%%

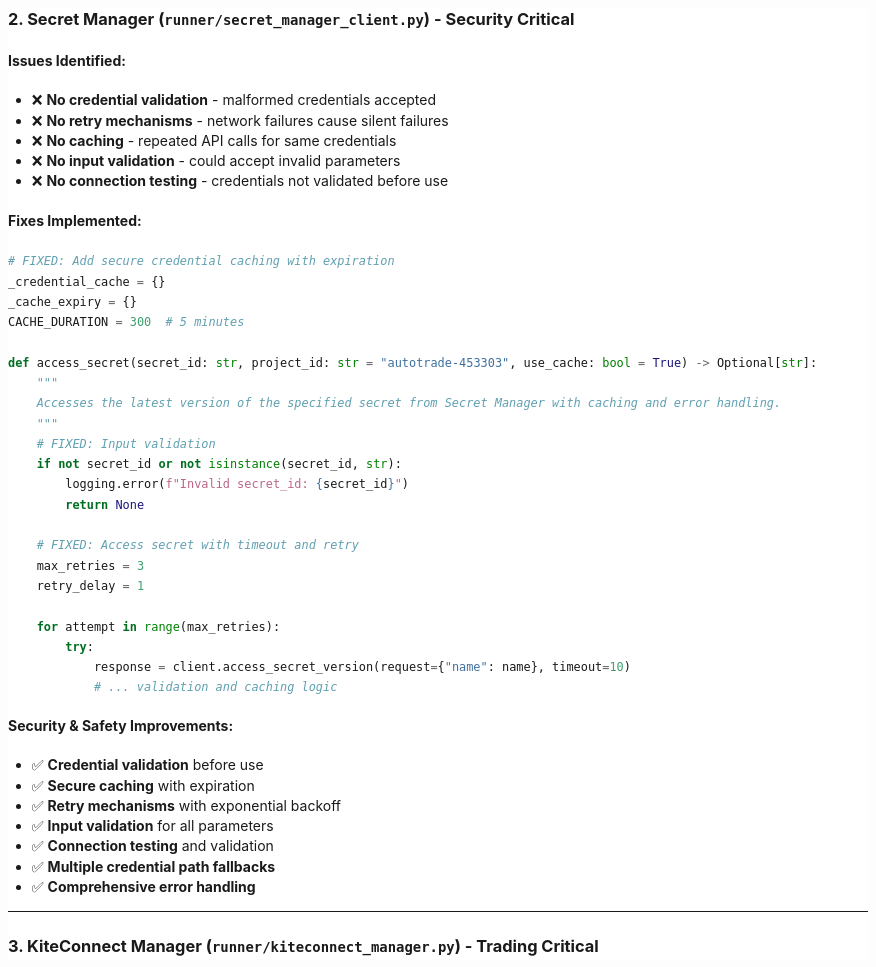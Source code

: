 
### 2. **Secret Manager (`runner/secret_manager_client.py`) - Security Critical**

#### Issues Identified:
- ❌ **No credential validation** - malformed credentials accepted
- ❌ **No retry mechanisms** - network failures cause silent failures
- ❌ **No caching** - repeated API calls for same credentials
- ❌ **No input validation** - could accept invalid parameters
- ❌ **No connection testing** - credentials not validated before use

#### Fixes Implemented:
```python
# FIXED: Add secure credential caching with expiration
_credential_cache = {}
_cache_expiry = {}
CACHE_DURATION = 300  # 5 minutes

def access_secret(secret_id: str, project_id: str = "autotrade-453303", use_cache: bool = True) -> Optional[str]:
    """
    Accesses the latest version of the specified secret from Secret Manager with caching and error handling.
    """
    # FIXED: Input validation
    if not secret_id or not isinstance(secret_id, str):
        logging.error(f"Invalid secret_id: {secret_id}")
        return None
    
    # FIXED: Access secret with timeout and retry
    max_retries = 3
    retry_delay = 1
    
    for attempt in range(max_retries):
        try:
            response = client.access_secret_version(request={"name": name}, timeout=10)
            # ... validation and caching logic
```

#### Security & Safety Improvements:
- ✅ **Credential validation** before use
- ✅ **Secure caching** with expiration
- ✅ **Retry mechanisms** with exponential backoff
- ✅ **Input validation** for all parameters
- ✅ **Connection testing** and validation
- ✅ **Multiple credential path fallbacks**
- ✅ **Comprehensive error handling**

---

### 3. **KiteConnect Manager (`runner/kiteconnect_manager.py`) - Trading Critical**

%%

#### [Required work]
Keeping both end lines, retype exactly the lines from the first line of the material through the line that contains "- ❌ **No credential", but not the pictures.

#### [Task result]
Source code

: 
### 2. **Secret Manager (`runner/secret_manager_client.py`) - Security Critical**

#### Issues Identified:
- ❌ **No credential validation** - malformed credentials accepted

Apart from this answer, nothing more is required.